I think that class hands-on activities, such as labs, work best face to face.  These activities need to be monitored by a person who has mastered them and is able to determine how students are advancing and what areas need improvement or remediation. 

What I like about online learning is that it can occur anywhere and anytime, which is convenient for the student.  In an online course, it becomes very clear that the student is the owner of their schedule and responsible for doing necessary activities to learn the course material.  The learning becomes very student centered and the professor becomes a facilitator. 

edited by mdelcamp on 2/2/2009 11:09 AM
Blended Java
by GREGORY BALLINGER (gballing) at 2/2/2009 2:00 AM

Since I assume my blended class would be begin with a F2F meeting, it leads to a natural structure that I think the students would easily remember.

The blended component would be structured to have two parts.

  1. Review the previous F2F
    • Have the students write and respond to review questions in a discussion board 
    • Possibly a short quiz or follow-up exercise
  2. Prepare for the next F2F
    • Narrated PowerPoint or Video
    • Possibly an online reading assignment -- like research an algorithm
    • Possibly a short quiz or introductory exercise

Something I am using in both by virtual and web-enhanced courses are some automatically graded assignments (Java programs auto-graded by the publisher's companion site). These would be very effective for the online portion of the blended course.

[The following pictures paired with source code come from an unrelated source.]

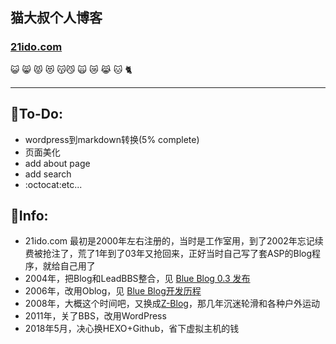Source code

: ## 猫大叔个人博客

### [21ido.com](https://www.21ido.com)

:smiley_cat: :smile_cat: :pouting_cat:
:heart_eyes_cat: :kissing_cat::smirk_cat:
:scream_cat: :crying_cat_face: :joy_cat:
:cat: :cat2:

---

## :pill:To-Do: 
* wordpress到markdown转换(5% complete)
* 页面美化
* add about page
* add search
*  :octocat:etc...


## :lemon:Info:
* 21ido.com 最初是2000年左右注册的，当时是工作室用，到了2002年忘记续费被抢注了，荒了1年到了03年又抢回来，正好当时自己写了套ASP的Blog程序，就给自己用了
* 2004年，把Blog和LeadBBS整合，见 [Blue Blog 0.3 发布](http://21ido.com/2004/08/27/blue-blog-0-3-e5-8f-91-e5-b8-83/)
* 2006年，改用Oblog，见 [Blue Blog开发历程](http://21ido.com/2006/03/20/blue-blog-e5-bc-80-e5-8f-91-e5-8e-86-e7-a8-8b/)
* 2008年，大概这个时间吧，又换成[Z-Blog](https://github.com/zblogcn/zblogasp)，那几年沉迷轮滑和各种户外运动
* 2011年，关了BBS，改用WordPress
* 2018年5月，决心换HEXO+Github，省下虚拟主机的钱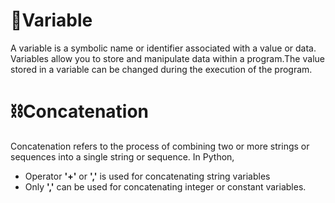 # 🫙Variable
   A variable is a symbolic name or identifier associated with a value or data. Variables allow you to store and manipulate data within a program.The value stored in a variable can be changed during the execution of the program.

# ⛓️Concatenation
  Concatenation refers to the process of combining two or more strings or sequences into a single string or sequence. In Python,
  - Operator **'+'** or **','**  is used for concatenating string variables
  - Only **','** can be used for concatenating integer or constant variables.

  
  
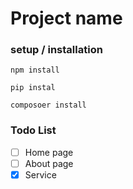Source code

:# Project name
### setup / installation 
`npm install`

`pip instal`

`composoer install`

### Todo List 
-[ ] Home page
-[ ] About page
-[x] Service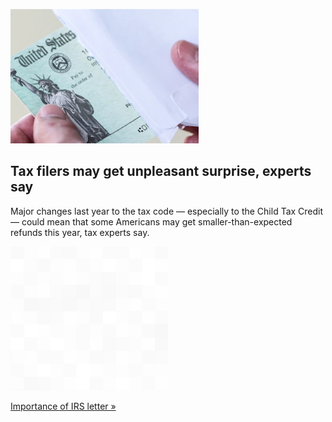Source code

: 
![Tax filers may get unpleasant surprise, experts say](./20220123115854.png)
## Tax filers may get unpleasant surprise, experts say

Major changes last year to the tax code — especially to the Child Tax Credit — could mean that some Americans may get smaller-than-expected refunds this year, tax experts say.

![pic](../square_bg.png)

[Importance of IRS letter »](https://www.yahoo.com/money/smaller-tax-refunds-this-year-163009073.html)
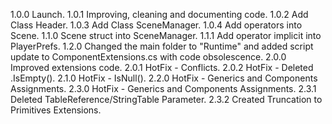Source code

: 1.0.0 Launch.
1.0.1 Improving, cleaning and documenting code.
1.0.2 Add Class Header.
1.0.3 Add Class SceneManager.
1.0.4 Add operators into Scene.
1.1.0 Scene struct into SceneManager.
1.1.1 Add operator implicit into PlayerPrefs.
1.2.0 Changed the main folder to "Runtime" and added script update to ComponentExtensions.cs with code obsolescence.
2.0.0 Improved extensions code.
2.0.1 HotFix - Conflicts.
2.0.2 HotFix - Deleted .IsEmpty().
2.1.0 HotFix - IsNull<T>().
2.2.0 HotFix - Generics and Components Assignments.
2.3.0 HotFix - Generics and Components Assignments.
2.3.1 Deleted TableReference/StringTable Parameter.
2.3.2 Created Truncation to Primitives Extensions.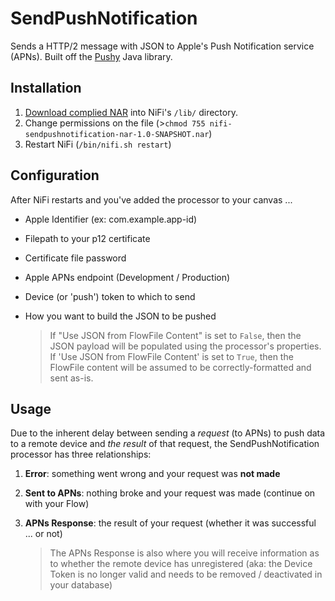# SendPushNotification #

Sends a HTTP/2 message with JSON to Apple's Push Notification service (APNs).  Built off the [Pushy](https://github.com/relayrides/pushy) Java library.

## Installation ##

 1. [Download complied NAR](https://github.com/danshev/SendPushNotification/blob/master/nifi-sendpushnotification-nar-1.0-SNAPSHOT.nar) into NiFi's `/lib/` directory.
 2. Change permissions on the file (>`chmod 755 nifi-sendpushnotification-nar-1.0-SNAPSHOT.nar`)
 3. Restart NiFi (`/bin/nifi.sh restart`)


## Configuration ##

After NiFi restarts and you've added the processor to your canvas ...

 - Apple Identifier (ex: com.example.app-id)
 - Filepath to your p12 certificate
 - Certificate file password
 - Apple APNs endpoint (Development / Production)
 - Device (or 'push') token to which to send
 - How you want to build the JSON to be pushed

 	> If "Use JSON from FlowFile Content" is set to `False`, then the JSON payload will be populated using the processor's properties.  If 'Use JSON from FlowFile Content' is set to `True`, then the FlowFile content will be assumed to be correctly-formatted and sent as-is.


## Usage ##

Due to the inherent delay between sending a *request* (to APNs) to push data to a remote device and *the result* of that request, the SendPushNotification processor has three relationships:

 1. **Error**: something went wrong and your request was **not made**
 2. **Sent to APNs**: nothing broke and your request was made (continue on with your Flow)
 3. **APNs Response**: the result of your request (whether it was successful ... or not)

 	> The APNs Response is also where you will receive information as to whether the remote device has unregistered (aka: the Device Token is no longer valid and needs to be removed / deactivated in your database)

In contrast to some, I think interactivity is most effective in a F2F situation.  If the intro material is well-covered online, the F2F time could be spent in student teams, code-walkthroughs (a student presents his or her code to the class), short instructor explanations of concepts, and instructor led discussion about challenging assignments that apply concepts introduced in the online enviroment.

As Rhonda pointed out in her introduction, I think we need to be careful not include so much "enhancement and enrichment" that these become a course and a half.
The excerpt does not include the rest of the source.